## [WHAT IS EXPECTED]
Quote the entries in full, character for character, without their images.

## [GIVEN ENTRIES]
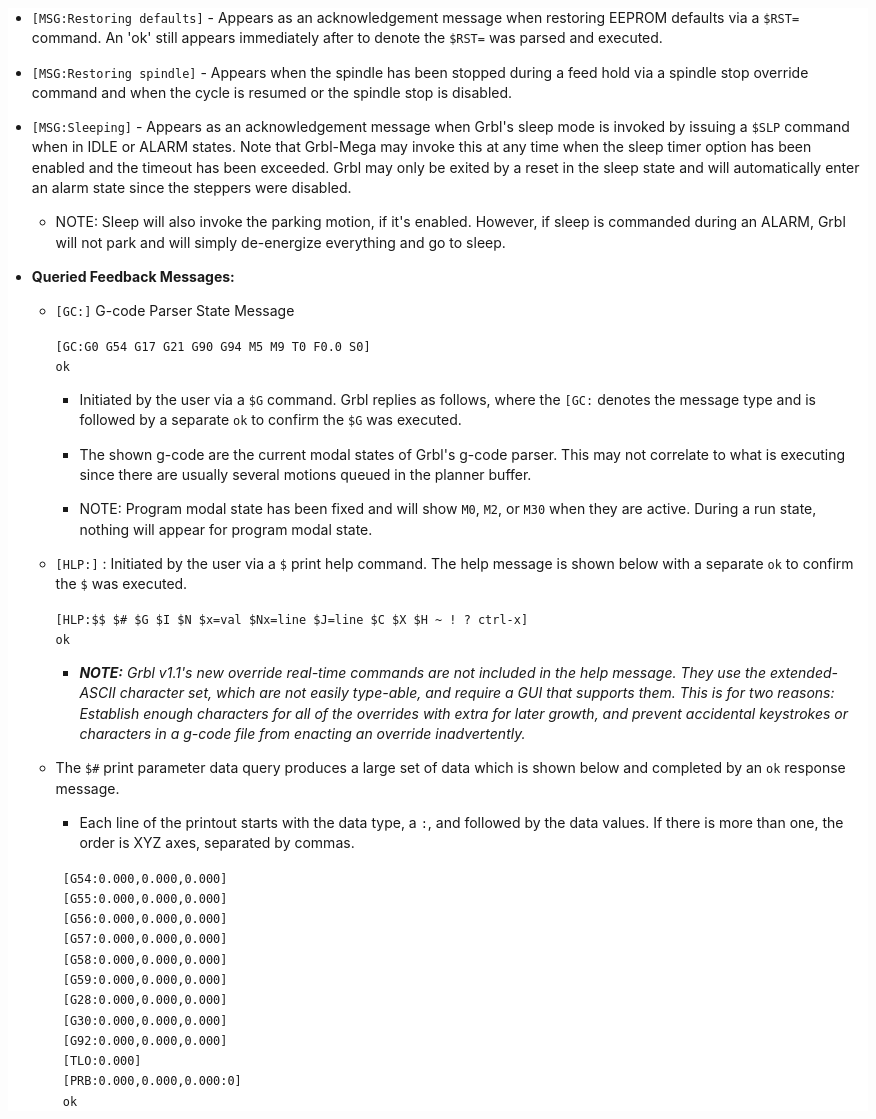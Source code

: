   - `[MSG:Restoring defaults]` - Appears as an acknowledgement message when restoring EEPROM defaults via a `$RST=` command. An 'ok' still appears immediately after to denote the `$RST=` was parsed and executed.

  - `[MSG:Restoring spindle]` - Appears when the spindle has been stopped during a feed hold via a spindle stop override command and when the cycle is resumed or the spindle stop is disabled.
  
  - `[MSG:Sleeping]` - Appears as an acknowledgement message when Grbl's sleep mode is invoked by issuing a `$SLP` command when in IDLE or ALARM states. Note that Grbl-Mega may invoke this at any time when the sleep timer option has been enabled and the timeout has been exceeded. Grbl may only be exited by a reset in the sleep state and will automatically enter an alarm state since the steppers were disabled.
	  - NOTE: Sleep will also invoke the parking motion, if it's enabled. However, if sleep is commanded during an ALARM, Grbl will not park and will simply de-energize everything and go to sleep.

- **Queried Feedback Messages:**

	- `[GC:]` G-code Parser State Message 

		```
		[GC:G0 G54 G17 G21 G90 G94 M5 M9 T0 F0.0 S0]
		ok
		```
		
   		- Initiated by the user via a `$G` command. Grbl replies as follows, where the `[GC:` denotes the message type and is followed by a separate `ok` to confirm the `$G` was executed.
     	
     	- The shown g-code are the current modal states of Grbl's g-code parser. This may not correlate to what is executing since there are usually several motions queued in the planner buffer.
     	
     	- NOTE: Program modal state has been fixed and will show `M0`, `M2`, or `M30` when they are active. During a run state, nothing will appear for program modal state.
     	 


  - `[HLP:]` : Initiated by the user via a `$` print help command. The help message is shown below with a separate `ok` to confirm the `$` was executed.
    ```
    [HLP:$$ $# $G $I $N $x=val $Nx=line $J=line $C $X $H ~ ! ? ctrl-x]
    ok
    ```
	- _**NOTE:** Grbl v1.1's new override real-time commands are not included in the help message. They use the extended-ASCII character set, which are not easily type-able, and require a GUI that supports them. This is for two reasons: Establish enough characters for all of the overrides with extra for later growth, and prevent accidental keystrokes or characters in a g-code file from enacting an override inadvertently._


  - The `$#` print parameter data query produces a large set of data which is shown below and completed by an `ok` response message.

     - Each line of the printout starts with the data type, a `:`, and followed by the data values. If there is more than one, the order is XYZ axes, separated by commas.

     ```
      [G54:0.000,0.000,0.000]
      [G55:0.000,0.000,0.000]
      [G56:0.000,0.000,0.000]
      [G57:0.000,0.000,0.000]
      [G58:0.000,0.000,0.000]
      [G59:0.000,0.000,0.000]
      [G28:0.000,0.000,0.000]
      [G30:0.000,0.000,0.000]
      [G92:0.000,0.000,0.000]
      [TLO:0.000]
      [PRB:0.000,0.000,0.000:0]
      ok
      ```


[rtc]: <https://github.com/gnea/grbl/wiki/Grbl-v1.1-Commands#grbl-v11-realtime-commands> "GRBL real time commands (wiki)"
[pyserial]: <https://pypi.org/project/pyserial/> "Python PySerial module for interfacing with GRBL"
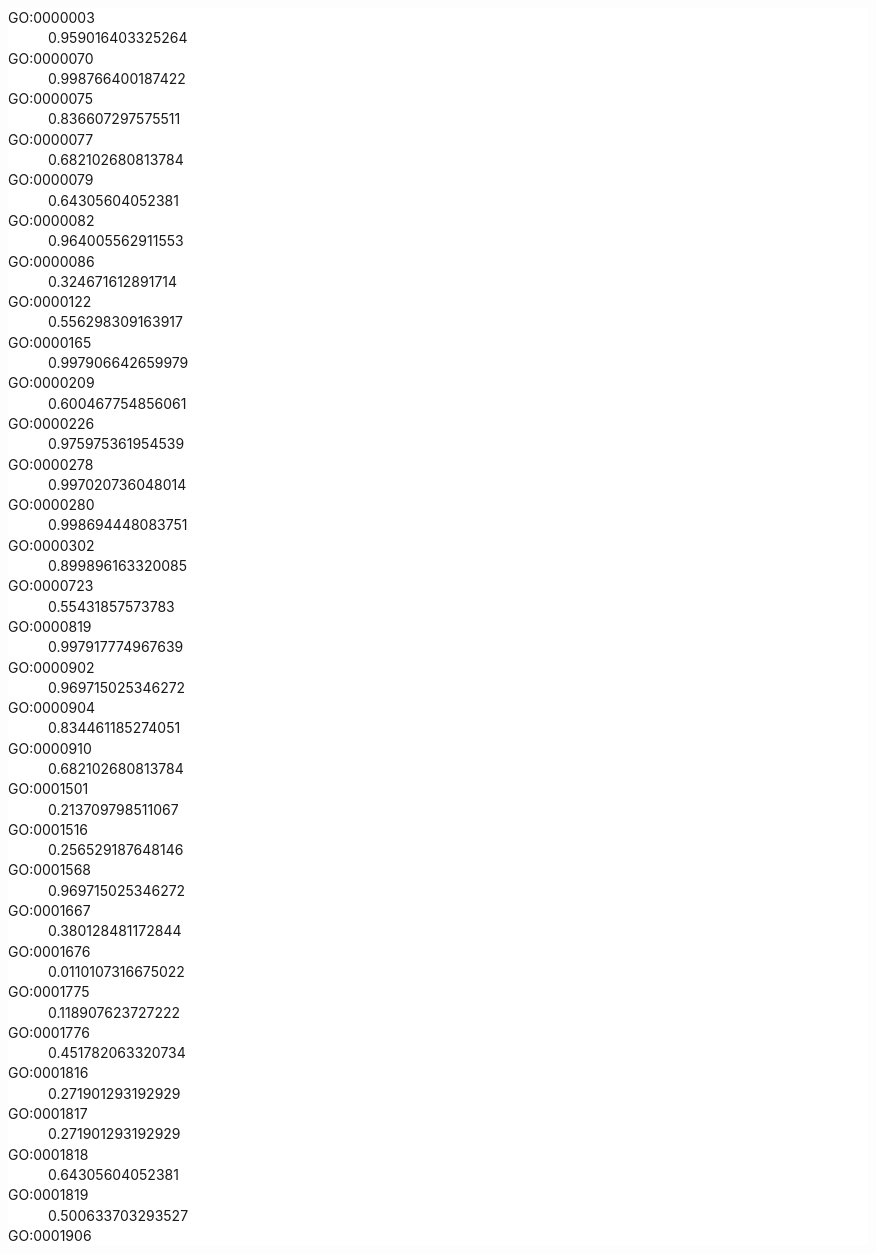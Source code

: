 

<dl class=dl-horizontal>
	<dt>GO:0000003</dt>
		<dd>0.959016403325264</dd>
	<dt>GO:0000070</dt>
		<dd>0.998766400187422</dd>
	<dt>GO:0000075</dt>
		<dd>0.836607297575511</dd>
	<dt>GO:0000077</dt>
		<dd>0.682102680813784</dd>
	<dt>GO:0000079</dt>
		<dd>0.64305604052381</dd>
	<dt>GO:0000082</dt>
		<dd>0.964005562911553</dd>
	<dt>GO:0000086</dt>
		<dd>0.324671612891714</dd>
	<dt>GO:0000122</dt>
		<dd>0.556298309163917</dd>
	<dt>GO:0000165</dt>
		<dd>0.997906642659979</dd>
	<dt>GO:0000209</dt>
		<dd>0.600467754856061</dd>
	<dt>GO:0000226</dt>
		<dd>0.975975361954539</dd>
	<dt>GO:0000278</dt>
		<dd>0.997020736048014</dd>
	<dt>GO:0000280</dt>
		<dd>0.998694448083751</dd>
	<dt>GO:0000302</dt>
		<dd>0.899896163320085</dd>
	<dt>GO:0000723</dt>
		<dd>0.55431857573783</dd>
	<dt>GO:0000819</dt>
		<dd>0.997917774967639</dd>
	<dt>GO:0000902</dt>
		<dd>0.969715025346272</dd>
	<dt>GO:0000904</dt>
		<dd>0.834461185274051</dd>
	<dt>GO:0000910</dt>
		<dd>0.682102680813784</dd>
	<dt>GO:0001501</dt>
		<dd>0.213709798511067</dd>
	<dt>GO:0001516</dt>
		<dd>0.256529187648146</dd>
	<dt>GO:0001568</dt>
		<dd>0.969715025346272</dd>
	<dt>GO:0001667</dt>
		<dd>0.380128481172844</dd>
	<dt>GO:0001676</dt>
		<dd>0.0110107316675022</dd>
	<dt>GO:0001775</dt>
		<dd>0.118907623727222</dd>
	<dt>GO:0001776</dt>
		<dd>0.451782063320734</dd>
	<dt>GO:0001816</dt>
		<dd>0.271901293192929</dd>
	<dt>GO:0001817</dt>
		<dd>0.271901293192929</dd>
	<dt>GO:0001818</dt>
		<dd>0.64305604052381</dd>
	<dt>GO:0001819</dt>
		<dd>0.500633703293527</dd>
	<dt>GO:0001906</dt>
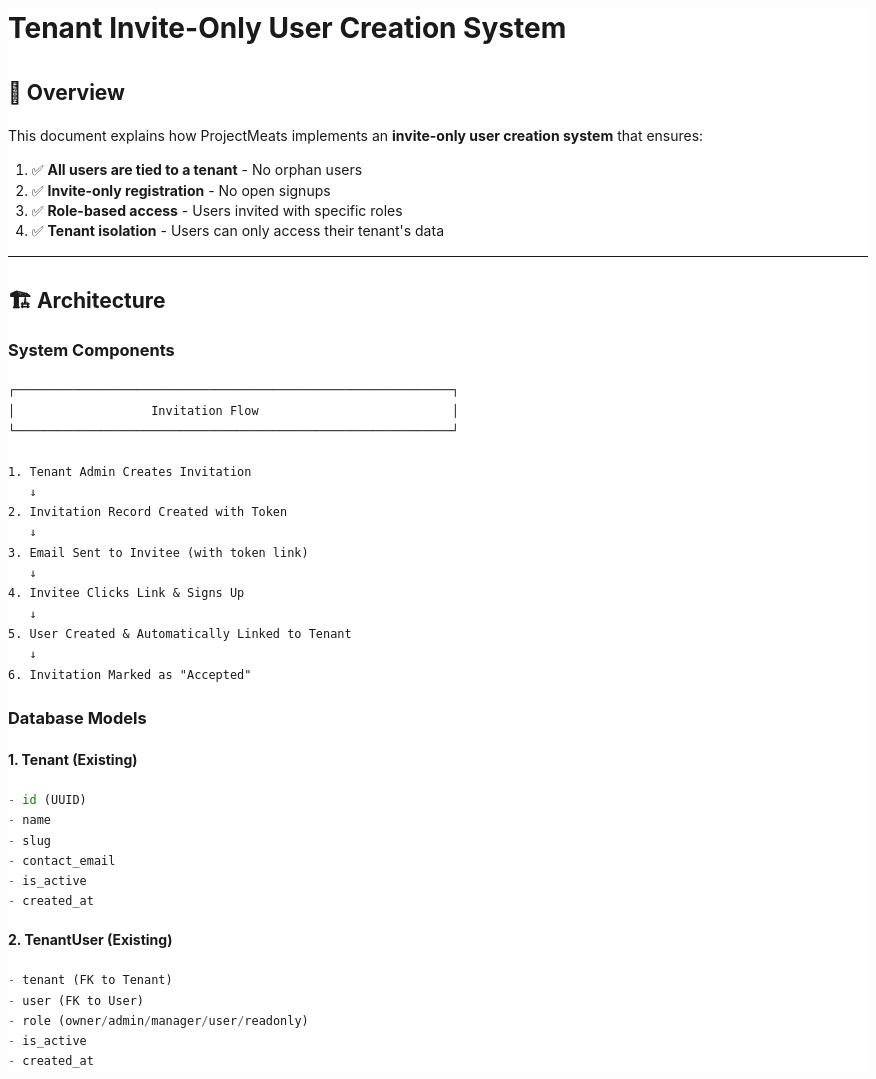# Tenant Invite-Only User Creation System

## 🎯 Overview

This document explains how ProjectMeats implements an **invite-only user creation system** that ensures:

1. ✅ **All users are tied to a tenant** - No orphan users
2. ✅ **Invite-only registration** - No open signups
3. ✅ **Role-based access** - Users invited with specific roles
4. ✅ **Tenant isolation** - Users can only access their tenant's data

---

## 🏗️ Architecture

### System Components

```
┌─────────────────────────────────────────────────────────────┐
│                   Invitation Flow                           │
└─────────────────────────────────────────────────────────────┘

1. Tenant Admin Creates Invitation
   ↓
2. Invitation Record Created with Token
   ↓
3. Email Sent to Invitee (with token link)
   ↓
4. Invitee Clicks Link & Signs Up
   ↓
5. User Created & Automatically Linked to Tenant
   ↓
6. Invitation Marked as "Accepted"
```

### Database Models

#### 1. **Tenant** (Existing)
```python
- id (UUID)
- name
- slug
- contact_email
- is_active
- created_at
```

#### 2. **TenantUser** (Existing)
```python
- tenant (FK to Tenant)
- user (FK to User)
- role (owner/admin/manager/user/readonly)
- is_active
- created_at
```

## [ANSWER FOR THIS EXERCISE]
Source code

:   - `[MSG:Restoring defaults]` - Appears as an acknowledgement message when restoring EEPROM defaults via a `$RST=` command. An 'ok' still appears immediately after to denote the `$RST=` was parsed and executed.

  - `[MSG:Restoring spindle]` - Appears when the spindle has been stopped during a feed hold via a spindle stop override command and when the cycle is resumed or the spindle stop is disabled.
  
  - `[MSG:Sleeping]` - Appears as an acknowledgement message when Grbl's sleep mode is invoked by issuing a `$SLP` command when in IDLE or ALARM states. Note that Grbl-Mega may invoke this at any time when the sleep timer option has been enabled and the timeout has been exceeded. Grbl may only be exited by a reset in the sleep state and will automatically enter an alarm state since the steppers were disabled.
	  - NOTE: Sleep will also invoke the parking motion, if it's enabled. However, if sleep is commanded during an ALARM, Grbl will not park and will simply de-energize everything and go to sleep.

- **Queried Feedback Messages:**

	- `[GC:]` G-code Parser State Message 

		```
		[GC:G0 G54 G17 G21 G90 G94 M5 M9 T0 F0.0 S0]
		ok
		```
		
   		- Initiated by the user via a `$G` command. Grbl replies as follows, where the `[GC:` denotes the message type and is followed by a separate `ok` to confirm the `$G` was executed.
     	
     	- The shown g-code are the current modal states of Grbl's g-code parser. This may not correlate to what is executing since there are usually several motions queued in the planner buffer.
     	
     	- NOTE: Program modal state has been fixed and will show `M0`, `M2`, or `M30` when they are active. During a run state, nothing will appear for program modal state.
     	 


  - `[HLP:]` : Initiated by the user via a `$` print help command. The help message is shown below with a separate `ok` to confirm the `$` was executed.
    ```
    [HLP:$$ $# $G $I $N $x=val $Nx=line $J=line $C $X $H ~ ! ? ctrl-x]
    ok
    ```
	- _**NOTE:** Grbl v1.1's new override real-time commands are not included in the help message. They use the extended-ASCII character set, which are not easily type-able, and require a GUI that supports them. This is for two reasons: Establish enough characters for all of the overrides with extra for later growth, and prevent accidental keystrokes or characters in a g-code file from enacting an override inadvertently._


  - The `$#` print parameter data query produces a large set of data which is shown below and completed by an `ok` response message.

     - Each line of the printout starts with the data type, a `:`, and followed by the data values. If there is more than one, the order is XYZ axes, separated by commas.

     ```
      [G54:0.000,0.000,0.000]
      [G55:0.000,0.000,0.000]
      [G56:0.000,0.000,0.000]
      [G57:0.000,0.000,0.000]
      [G58:0.000,0.000,0.000]
      [G59:0.000,0.000,0.000]
      [G28:0.000,0.000,0.000]
      [G30:0.000,0.000,0.000]
      [G92:0.000,0.000,0.000]
      [TLO:0.000]
      [PRB:0.000,0.000,0.000:0]
      ok
      ```


[rtc]: <https://github.com/gnea/grbl/wiki/Grbl-v1.1-Commands#grbl-v11-realtime-commands> "GRBL real time commands (wiki)"
[pyserial]: <https://pypi.org/project/pyserial/> "Python PySerial module for interfacing with GRBL"
Source code

: 

<dl class=dl-horizontal>
	<dt>GO:0000003</dt>
		<dd>0.959016403325264</dd>
	<dt>GO:0000070</dt>
		<dd>0.998766400187422</dd>
	<dt>GO:0000075</dt>
		<dd>0.836607297575511</dd>
	<dt>GO:0000077</dt>
		<dd>0.682102680813784</dd>
	<dt>GO:0000079</dt>
		<dd>0.64305604052381</dd>
	<dt>GO:0000082</dt>
		<dd>0.964005562911553</dd>
	<dt>GO:0000086</dt>
		<dd>0.324671612891714</dd>
	<dt>GO:0000122</dt>
		<dd>0.556298309163917</dd>
	<dt>GO:0000165</dt>
		<dd>0.997906642659979</dd>
	<dt>GO:0000209</dt>
		<dd>0.600467754856061</dd>
	<dt>GO:0000226</dt>
		<dd>0.975975361954539</dd>
	<dt>GO:0000278</dt>
		<dd>0.997020736048014</dd>
	<dt>GO:0000280</dt>
		<dd>0.998694448083751</dd>
	<dt>GO:0000302</dt>
		<dd>0.899896163320085</dd>
	<dt>GO:0000723</dt>
		<dd>0.55431857573783</dd>
	<dt>GO:0000819</dt>
		<dd>0.997917774967639</dd>
	<dt>GO:0000902</dt>
		<dd>0.969715025346272</dd>
	<dt>GO:0000904</dt>
		<dd>0.834461185274051</dd>
	<dt>GO:0000910</dt>
		<dd>0.682102680813784</dd>
	<dt>GO:0001501</dt>
		<dd>0.213709798511067</dd>
	<dt>GO:0001516</dt>
		<dd>0.256529187648146</dd>
	<dt>GO:0001568</dt>
		<dd>0.969715025346272</dd>
	<dt>GO:0001667</dt>
		<dd>0.380128481172844</dd>
	<dt>GO:0001676</dt>
		<dd>0.0110107316675022</dd>
	<dt>GO:0001775</dt>
		<dd>0.118907623727222</dd>
	<dt>GO:0001776</dt>
		<dd>0.451782063320734</dd>
	<dt>GO:0001816</dt>
		<dd>0.271901293192929</dd>
	<dt>GO:0001817</dt>
		<dd>0.271901293192929</dd>
	<dt>GO:0001818</dt>
		<dd>0.64305604052381</dd>
	<dt>GO:0001819</dt>
		<dd>0.500633703293527</dd>
	<dt>GO:0001906</dt>
# Tenant Invite-Only User Creation System

## 🎯 Overview

This document explains how ProjectMeats implements an **invite-only user creation system** that ensures:

1. ✅ **All users are tied to a tenant** - No orphan users
2. ✅ **Invite-only registration** - No open signups
3. ✅ **Role-based access** - Users invited with specific roles
4. ✅ **Tenant isolation** - Users can only access their tenant's data

---

## 🏗️ Architecture

### System Components

```
┌─────────────────────────────────────────────────────────────┐
│                   Invitation Flow                           │
└─────────────────────────────────────────────────────────────┘

1. Tenant Admin Creates Invitation
   ↓
2. Invitation Record Created with Token
   ↓
3. Email Sent to Invitee (with token link)
   ↓
4. Invitee Clicks Link & Signs Up
   ↓
5. User Created & Automatically Linked to Tenant
   ↓
6. Invitation Marked as "Accepted"
```

### Database Models

#### 1. **Tenant** (Existing)
```python
- id (UUID)
- name
- slug
- contact_email
- is_active
- created_at
```

#### 2. **TenantUser** (Existing)
```python
- tenant (FK to Tenant)
- user (FK to User)
- role (owner/admin/manager/user/readonly)
- is_active
- created_at
```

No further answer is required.